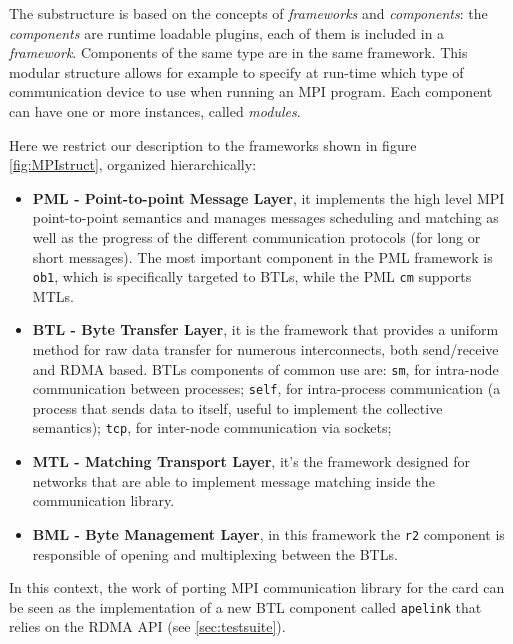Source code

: The substructure is based on the concepts of \emph{frameworks} and
\emph{components}: the \emph{components} are runtime loadable plugins,
each of them is included in a \emph{framework}. Components of the same
type are in the same framework.  This modular structure allows for
example to specify at run-time which type of communication device to
use when running an MPI program.  Each component can have one or more
instances, called \emph{modules}.

Here we restrict our description to the frameworks shown in figure
\ref{fig:MPIstruct}, organized hierarchically:
\begin{itemize}
\item \textbf{PML - Point-to-point Message Layer}, it implements the
  high level MPI point-to-point semantics and manages messages
  scheduling and matching as well as the progress of the different
  communication protocols (for long or short messages). The most
  important component in the PML framework is \texttt{ob1}, which is
  specifically targeted to BTLs, while the PML \texttt{cm} supports
  MTLs.
\item \textbf{BTL - Byte Transfer Layer}, it is the framework that
  provides a uniform method for raw data transfer for numerous
  interconnects, both send/receive and RDMA based. BTLs components of
  common use are: \texttt{sm}, for intra-node communication between
  processes; \texttt{self}, for intra-process communication (a
  process that sends data to itself, useful to implement the
  collective semantics); \texttt{tcp}, for inter-node communication
  via sockets; \etc
\item \textbf{MTL - Matching Transport Layer}, it's the framework
  designed for networks that are able to implement message matching
  inside the communication library.
\item \textbf{BML - Byte Management Layer}, in this framework the
  \texttt{r2} component is responsible of opening and multiplexing
  between the BTLs.
\end{itemize}

In this context, the work of porting MPI communication library for the
\apenetp card can be seen as the implementation of a new BTL component
called \texttt{apelink} that relies on the \apenetp RDMA API (see
\ref{sec:testsuite}).

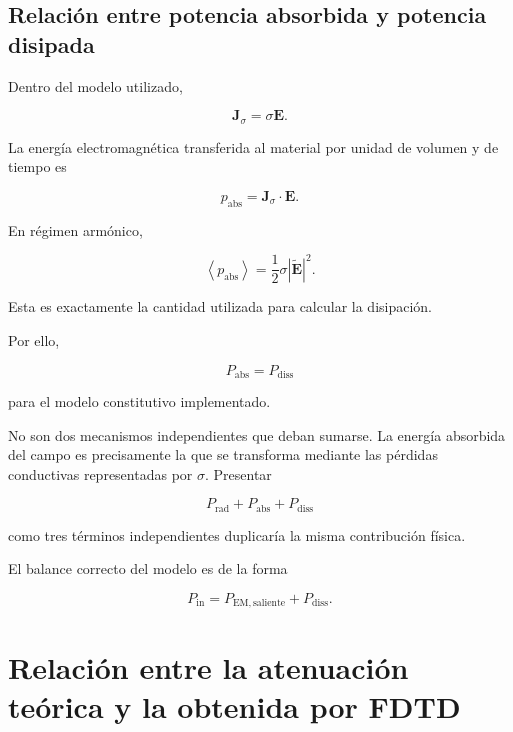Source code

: \subsection{Relación entre potencia absorbida y potencia disipada}

Dentro del modelo utilizado,

\begin{equation}
\mathbf{J}_{\sigma}
=
\sigma\mathbf{E}.
\end{equation}

La energía electromagnética transferida al material por unidad de volumen y de tiempo es

\begin{equation}
p_{\mathrm{abs}}
=
\mathbf{J}_{\sigma}\cdot\mathbf{E}.
\end{equation}

En régimen armónico,

\begin{equation}
\left\langle
p_{\mathrm{abs}}
\right\rangle
=
\frac{1}{2}
\sigma|\widetilde{\mathbf{E}}|^2.
\end{equation}

Esta es exactamente la cantidad utilizada para calcular la disipación.

Por ello,

\begin{equation}
\boxed{
P_{\mathrm{abs}}
=
P_{\mathrm{diss}}
}
\end{equation}

para el modelo constitutivo implementado.

No son dos mecanismos independientes que deban sumarse. La energía absorbida del campo es precisamente la que se transforma mediante las pérdidas conductivas representadas por $\sigma$. Presentar

\begin{equation}
P_{\mathrm{rad}}
+
P_{\mathrm{abs}}
+
P_{\mathrm{diss}}
\end{equation}

como tres términos independientes duplicaría la misma contribución física.

El balance correcto del modelo es de la forma

\begin{equation}
P_{\mathrm{in}}
=
P_{\mathrm{EM,saliente}}
+
P_{\mathrm{diss}}.
\end{equation}

\section{Relación entre la atenuación teórica y la obtenida por FDTD}

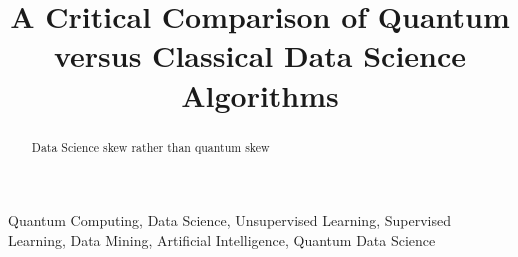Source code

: \documentclass[conference]{IEEEtran}
\begin{document}
\title{A Critical Comparison of Quantum versus Classical Data Science
Algorithms\\


}

\author{


}

\maketitle

\begin{abstract}
Data Science skew rather than quantum skew
\end{abstract}

\begin{IEEEkeywords}
Quantum Computing, Data Science, Unsupervised Learning, Supervised Learning, Data Mining, Artificial Intelligence, Quantum Data Science 
\end{IEEEkeywords}
\end{document}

▸ Your goal: Tally the lines of the data that contain the string "textbf" and report the total alone.

▸ Solution for this exercise: 4